Electrospinning of Chitosan-Based Nanocomposites Reinforced with Biobased Nanocrystals for Biomedical Applications

Abstract:

In the present study, chitosan was chosen as an excellent material for wound dressing application due to its non-toxicity, biocompatibility and its ability to stimulate the immune system, promote cellular growth, and control bacterial proliferation. Chitosan-based nanocomposite fibrous mats were successfully produced by using electrospinning technique. Chitosan–poly(ethylene oxide) blend at 1:1 mass ratio was used as matrix, and cellulose or chitin nanocrystals at 50 wt% content were used as reinforcing phase. Aqueous solution of 50 wt% acetic acid was chosen as electrospinning solvent, and the final solute concentration of the electrospinning solutions was 3 wt%. Preliminary experiments were performed in order to determine the optimum processing parameters that could generate defect-free fibers. The morphological, thermal and physicochemical properties of the as spun mats were investigated by optical microscopy, SEM, TGA, DSC, porosimetry and water vapor transmission. The morphological study showed that the inclusion of nanocrystals decreased the average fiber diameter from 308 ± 31 nm to 138 ± 25 nm for cellulose nanocrystals, and to 213 ± 28 nm for chitin nanocrystals.
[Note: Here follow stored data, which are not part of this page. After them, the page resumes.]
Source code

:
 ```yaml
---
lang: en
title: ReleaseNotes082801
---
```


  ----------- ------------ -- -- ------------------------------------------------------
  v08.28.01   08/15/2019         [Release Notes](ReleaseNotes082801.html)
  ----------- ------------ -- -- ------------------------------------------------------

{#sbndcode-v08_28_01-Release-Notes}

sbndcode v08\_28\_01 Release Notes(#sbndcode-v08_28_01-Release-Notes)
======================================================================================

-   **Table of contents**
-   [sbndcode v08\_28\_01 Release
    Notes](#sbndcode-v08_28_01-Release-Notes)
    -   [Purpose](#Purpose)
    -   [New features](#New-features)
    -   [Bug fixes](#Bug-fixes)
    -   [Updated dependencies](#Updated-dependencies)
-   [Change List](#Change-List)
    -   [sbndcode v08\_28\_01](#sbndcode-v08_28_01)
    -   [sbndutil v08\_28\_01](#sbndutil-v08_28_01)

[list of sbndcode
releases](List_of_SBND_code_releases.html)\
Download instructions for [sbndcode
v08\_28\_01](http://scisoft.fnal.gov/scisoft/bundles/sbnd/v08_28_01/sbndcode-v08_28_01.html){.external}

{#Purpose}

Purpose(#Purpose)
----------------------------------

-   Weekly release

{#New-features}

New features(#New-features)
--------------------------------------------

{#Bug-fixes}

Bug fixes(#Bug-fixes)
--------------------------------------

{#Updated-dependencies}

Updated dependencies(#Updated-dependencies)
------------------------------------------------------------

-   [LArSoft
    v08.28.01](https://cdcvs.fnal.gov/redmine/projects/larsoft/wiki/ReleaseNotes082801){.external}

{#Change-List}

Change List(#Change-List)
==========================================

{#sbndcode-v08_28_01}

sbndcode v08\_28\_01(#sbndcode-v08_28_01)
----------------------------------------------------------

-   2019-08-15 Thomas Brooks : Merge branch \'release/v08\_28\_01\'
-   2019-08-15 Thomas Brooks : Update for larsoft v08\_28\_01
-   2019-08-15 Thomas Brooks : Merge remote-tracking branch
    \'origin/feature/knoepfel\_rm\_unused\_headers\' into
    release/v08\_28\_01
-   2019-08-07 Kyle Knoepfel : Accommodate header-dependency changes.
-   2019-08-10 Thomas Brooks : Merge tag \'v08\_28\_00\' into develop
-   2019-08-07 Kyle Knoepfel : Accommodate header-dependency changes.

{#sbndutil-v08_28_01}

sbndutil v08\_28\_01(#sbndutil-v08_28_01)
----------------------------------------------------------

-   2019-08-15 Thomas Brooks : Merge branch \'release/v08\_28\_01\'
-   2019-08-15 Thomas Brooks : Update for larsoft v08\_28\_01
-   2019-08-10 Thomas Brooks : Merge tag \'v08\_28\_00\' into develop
The thermal analysis indicated that every electrospun mats had the thermal stability required for use as wound dressing, except the mat reinforced with cellulose nanocrystals, and the mat reinforced with chitin nanocrystals exhibited the highest thermal stability. The surface area, average pore size and water vapor transmission were similar from one sample to another, and were considered as beneficial for wound healing. The nanofibrous mats reinforced with chitin nanocrystals were further crosslinked by using genipin aqueous solution for 4, 8 and 16 hours in order to enhance the mechanical properties. Uniaxial tensile testing and scanning electron microscopy were performed to control the efficiency of crosslinking. The results suggested that the mechanical strength significantly increased as a function of the crosslinking exposure time, which confirmed that crosslinking was efficiently achieved. A similar trend was observed when the nanocrystals were added to the chitosan-based matrix. The nanocomposite mat reinforced with chitin nanocrystals and crosslinked for 16 hours had a tensile strength of 64.9 MPa and an elastic modulus of 10.2 GPa, and was considered as the best candidate for wound dressing application.